結果的にKOMPLETEをdisりまくってるような記事になってしまいましたが、別にKOMPLETEが嫌いな訳ではないですよ。
ドラムがめちゃ組みやすくなるBattery、リッチなFMサウンドが出るFM8、デジタル臭さが武器になるMassive、多彩なアーティキュレーションを持つSessionStringPro、等がなければ完成しなかった曲がいくつもあるのは確かです。
ただ、人によっては順番としては後回しにしてもいい商品なんじゃないかと思っていたので書かせて貰いました。
本当に必要なものは自分の作りたい音楽によって十人十色で変わってくるものです。自分の頭で考え、十分調べてから本当に自分に必要なのかを判断することが大切だと思います。

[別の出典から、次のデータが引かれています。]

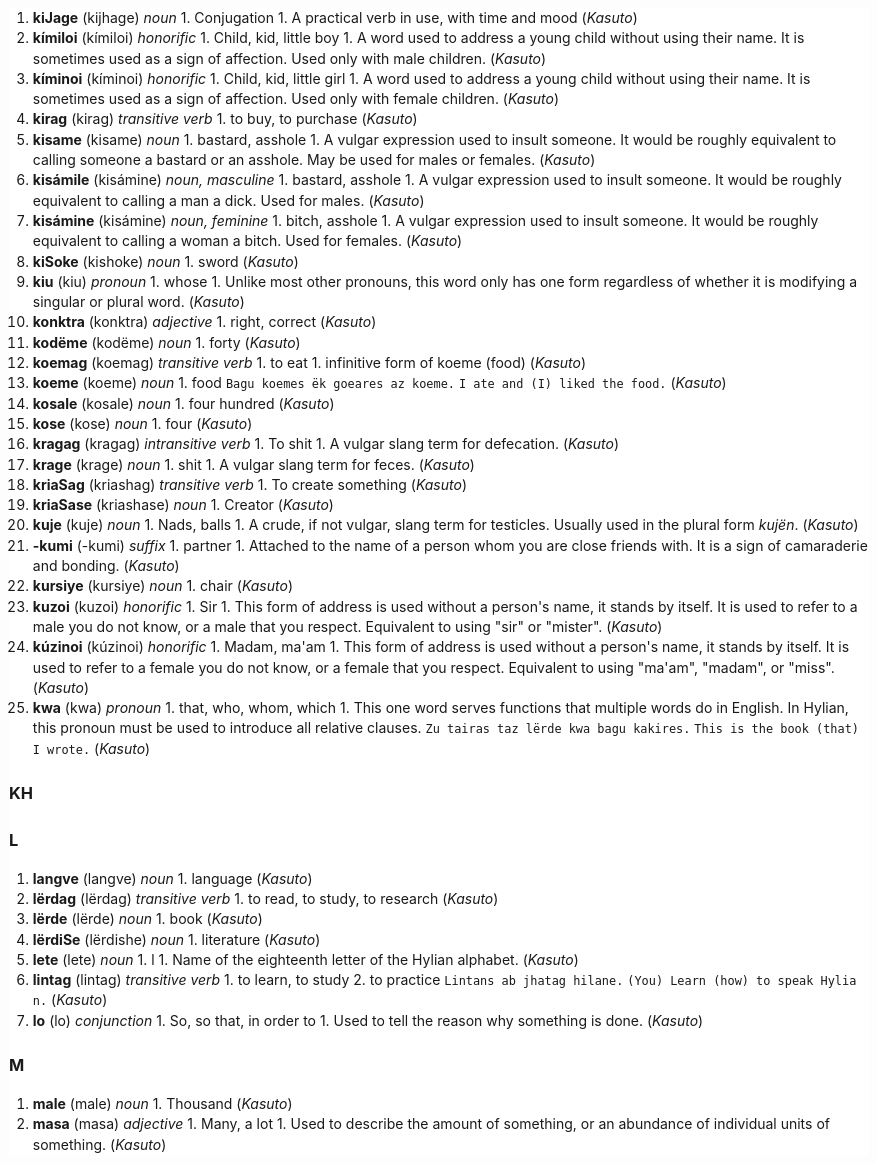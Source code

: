 1. **kiJage**	(kijhage)	_noun_	1. Conjugation	1. A practical verb in use, with time and mood			(_Kasuto_)
1. **kímiloi**	(kímiloi)	_honorific_	1. Child, kid, little boy	1. A word used to address a young child without using their name. It is sometimes used as a sign of affection. Used only with male children.			(_Kasuto_)
1. **kíminoi**	(kíminoi)	_honorific_	1. Child, kid, little girl	1. A word used to address a young child without using their name. It is sometimes used as a sign of affection. Used only with female children.			(_Kasuto_)
1. **kirag**	(kirag)	_transitive verb_	1. to buy, to purchase				(_Kasuto_)
1. **kisame**	(kisame)	_noun_	1. bastard, asshole	1. A vulgar expression used to insult someone. It would be roughly equivalent to calling someone a bastard or an asshole. May be used for males or females.			(_Kasuto_)
1. **kisámile**	(kisámine)	_noun, masculine_	1. bastard, asshole	1. A vulgar expression used to insult someone. It would be roughly equivalent to calling a man a dick. Used for males.			(_Kasuto_)
1. **kisámine**	(kisámine)	_noun, feminine_	1. bitch, asshole	1. A vulgar expression used to insult someone. It would be roughly equivalent to calling a woman a bitch. Used for females.			(_Kasuto_)
1. **kiSoke**	(kishoke)	_noun_	1. sword				(_Kasuto_)
1. **kiu**	(kiu)	_pronoun_	1. whose	1. Unlike most other pronouns, this word only has one form regardless of whether it is modifying a singular or plural word.			(_Kasuto_)
1. **konktra**	(konktra)	_adjective_	1. right, correct				(_Kasuto_)
1. **kodëme**	(kodëme)	_noun_	1. forty				(_Kasuto_)
1. **koemag**	(koemag)	_transitive verb_	1. to eat	1. infinitive form of koeme (food)			(_Kasuto_)
1. **koeme**	(koeme)	_noun_	1. food		`Bagu koemes ëk goeares az koeme.`	`I ate and (I) liked the food.`	(_Kasuto_)
1. **kosale**	(kosale)	_noun_	1. four hundred				(_Kasuto_)
1. **kose**	(kose)	_noun_	1. four				(_Kasuto_)
1. **kragag**	(kragag)	_intransitive verb_	1. To shit	1. A vulgar slang term for defecation.			(_Kasuto_)
1. **krage**	(krage)	_noun_	1. shit	1. A vulgar slang term for feces.			(_Kasuto_)
1. **kriaSag**	(kriashag)	_transitive verb_	1. To create something				(_Kasuto_)
1. **kriaSase**	(kriashase)	_noun_	1. Creator				(_Kasuto_)
1. **kuje**	(kuje)	_noun_	1. Nads, balls	1. A crude, if not vulgar, slang term for testicles. Usually used in the plural form _kujën_.			(_Kasuto_)
1. **-kumi**	(-kumi)	_suffix_	1. partner	1. Attached to the name of a person whom you are close friends with. It is a sign of camaraderie and bonding.			(_Kasuto_)
1. **kursiye**	(kursiye)	_noun_	1. chair				(_Kasuto_)
1. **kuzoi**	(kuzoi)	_honorific_	1. Sir	1. This form of address is used without a person's name, it stands by itself. It is used to refer to a male you do not know, or a male that you respect. Equivalent to using "sir" or "mister".			(_Kasuto_)
1. **kúzinoi**	(kúzinoi)	_honorific_	1. Madam, ma'am 	1. This form of address is used without a person's name, it stands by itself. It is used to refer to a female you do not know, or a female that you respect. Equivalent to using "ma'am", "madam", or "miss".			(_Kasuto_)
1. **kwa**	(kwa)	_pronoun_	1. that, who, whom, which	1. This one word serves functions that multiple words do in English. In Hylian, this pronoun must be used to introduce all relative clauses.	`Zu tairas taz lërde kwa bagu kakires.`	`This is the book (that) I wrote.`	(_Kasuto_)
### KH
### L
1. **langve**	(langve)	_noun_	1. language				(_Kasuto_)
1. **lërdag**	(lërdag)	_transitive verb_	1. to read, to study, to research				(_Kasuto_)
1. **lërde**	(lërde)	_noun_	1. book				(_Kasuto_)
1. **lërdiSe**	(lërdishe)	_noun_	1. literature				(_Kasuto_)
1. **lete**	(lete)	_noun_	1. l	1. Name of the eighteenth letter of the Hylian alphabet.			(_Kasuto_)
1. **lintag**	(lintag)	_transitive verb_	1. to learn, to study 2. to practice		`Lintans ab jhatag hilane.`	`(You) Learn (how) to speak Hylian.`	(_Kasuto_)
1. **lo**	(lo)	_conjunction_	1. So, so that, in order to	1. Used to tell the reason why something is done.			(_Kasuto_)
### M
1. **male**	(male)	_noun_	1. Thousand				(_Kasuto_)
1. **masa**	(masa)	_adjective_	1. Many, a lot	1. Used to describe the amount of something, or an abundance of individual units of something.			(_Kasuto_)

Native Instruments ( ネイティブインストゥルメンツ ) / KOMPLETE 11 SELECT
Native Instruments ( ネイティブインストゥルメンツ ) / KOMPLETE 11
Native Instruments ( ネイティブインストゥルメンツ ) / KOMPLETE 11 ULTIMATE
コメント
[…] DTM初心者のあなたがNI KOMPLETEを買うべきではない5つの理由 […]
初心者が何を作りたいかによってすすめる音源は違ってくると思いますが、予算7万円ならQLSO Goldが2つ買えると思います。
でも、多くの初心者は、音質よりも音楽理論のほうが欠けていて、習得に年数がかかると思います。
そのうちは無料の音源でいじって慣れたほうが良いと思います。